The reports came out as Benjamin Netanyahu was preparing to seek reelection in a snap vote.
Yeshua told the court that he and Walla’s editor at the time, Avi Alkalay, were instructed to remove from the site a story about the claims.
“The order to take it down came from above. Neither I nor Avi thought the article should be taken down,” Yeshua told the court.
The prime minister’s attorney Boaz Ben Tzur then challenged Yeshua with remarks Yeshua had made to a Globes newspaper reporter in 2015 — that he had “drawn the line” at the story about the bottles and that Alkalay agreed, telling him to “stop dealing with this” and referring to the story as “trash.”
Yeshua responded to Ben Tzur that he had “presented a narrative to the reporter” and explained he was defending the Walla website at the time, even though personally he was opposed to blocking the story.
“I didn’t think that article should have been taken down, I thought that was extreme,” he said. “Under normal circumstances, neither I nor Avi would have taken down the bottle story.”
Ben Tzur, seeking to show that Walla did not provide special treatment to Netanyahu, challenged Yeshua, saying that the website published 109 stories about Naftali — which the attorney said was more than any other media outlet — and that most of them cast Netanyahu in a negative light.
“I haven’t compiled the statistics, but I know there were articles that I was asked to take down and also some that were against him [the prime minister],” he said.
The defense has been trying to show that despite what Yeshua has been arguing, orders to give certain stories more or less visibility were commonplace not only when it came to Netanyahu but also to other politicians, businessmen and companies, and were sometimes unrelated to the Elovitches.

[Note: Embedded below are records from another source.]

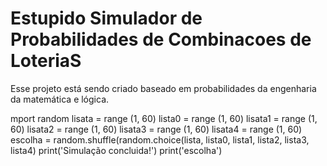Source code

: # Estupido Simulador de Probabilidades de Combinacoes de LoteriaS
 Esse projeto está sendo criado baseado em probabilidades da engenharia da matemática e lógica.

 mport random
lisata = range (1, 60)
lista0 = range (1, 60)
lisata1 = range (1, 60)
lisata2 = range (1, 60)
lisata3 = range (1, 60)
lisata4 = range (1, 60)
escolha = random.shuffle(random.choice(lista, lista0, lista1, lista2, lista3, lista4)
print('Simulação concluida!')
print('escolha')


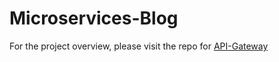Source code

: # Microservices-Blog

For the project overview, please visit the repo for [API-Gateway](https://github.com/PengChen11/Microservices-API_Gateway) 

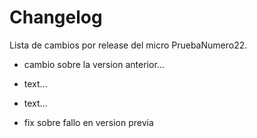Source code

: # Changelog
Lista de cambios por release del micro PruebaNumero22.



- cambio sobre la version anterior...


- text...
- text...


- fix sobre fallo en version previa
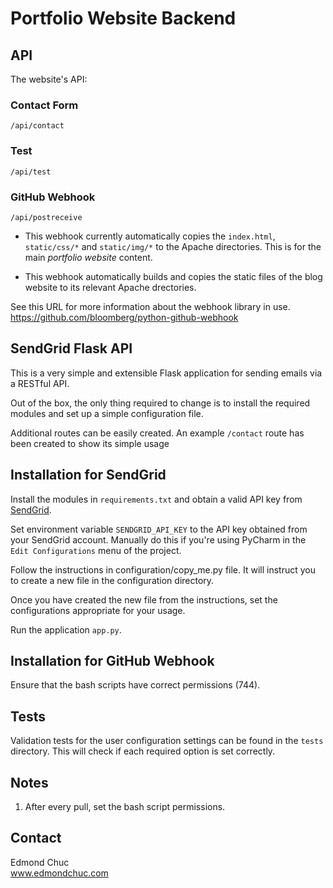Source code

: # Portfolio Website Backend
## API
The website's API:
### Contact Form
`/api/contact`

### Test
`/api/test`

### GitHub Webhook
`/api/postreceive`
- This webhook currently automatically copies the `index.html`, `static/css/*` and `static/img/*` to the Apache directories. This is for the main *portfolio website* content.

- This webhook automatically builds and copies the static files of the blog website to its relevant Apache drectories. 

See this URL for more information about the webhook library in use. https://github.com/bloomberg/python-github-webhook 

## SendGrid Flask API
This is a very simple and extensible Flask application for sending emails via a RESTful API. 

Out of the box, the only thing required to change is to install the required modules and set up a simple configuration file. 

Additional routes can be easily created. An example `/contact` route has been created to show its simple usage

## Installation for SendGrid
Install the modules in `requirements.txt` and obtain a valid API key from [SendGrid](https://sendgrid.com).

Set environment variable `SENDGRID_API_KEY` to the API key obtained from your SendGrid account. Manually do this if you're using PyCharm in the `Edit Configurations` menu of the project.

Follow the instructions in configuration/copy_me.py file. It will instruct you to create a new file in the configuration directory.

Once you have created the new file from the instructions, set the configurations appropriate for your usage.

Run the application `app.py`.

## Installation for GitHub Webhook
Ensure that the bash scripts have correct permissions (744).

## Tests
Validation tests for the user configuration settings can be found in the `tests` directory. This will check if each required option is set correctly. 

## Notes
1. After every pull, set the bash script permissions.

## Contact
Edmond Chuc  
www.edmondchuc.com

In his testimony, Yeshua has also described how the prime minister’s son Yair and his wife, Sara, would interfere in the running of Walla.
Yeshua’s cross-examination is expected to continue for several more weeks before the trial will begin to hear other witnesses.
Netanyahu faces charges of bribery, fraud and breach of trust in the case, while Elovitch and his wife, Iris, have been charged with bribery. All three defendants deny wrongdoing.
Last week, Yeshua told the court that Walla had conducted a campaign on behalf of the premier aimed at preventing Reuven Rivlin from being elected president in 2014.
In addition to the charges in Case 4000, Netanyahu is charged with fraud and breach of trust in two other cases, one of which also involves suspicions of trading regulatory favors for positive media coverage.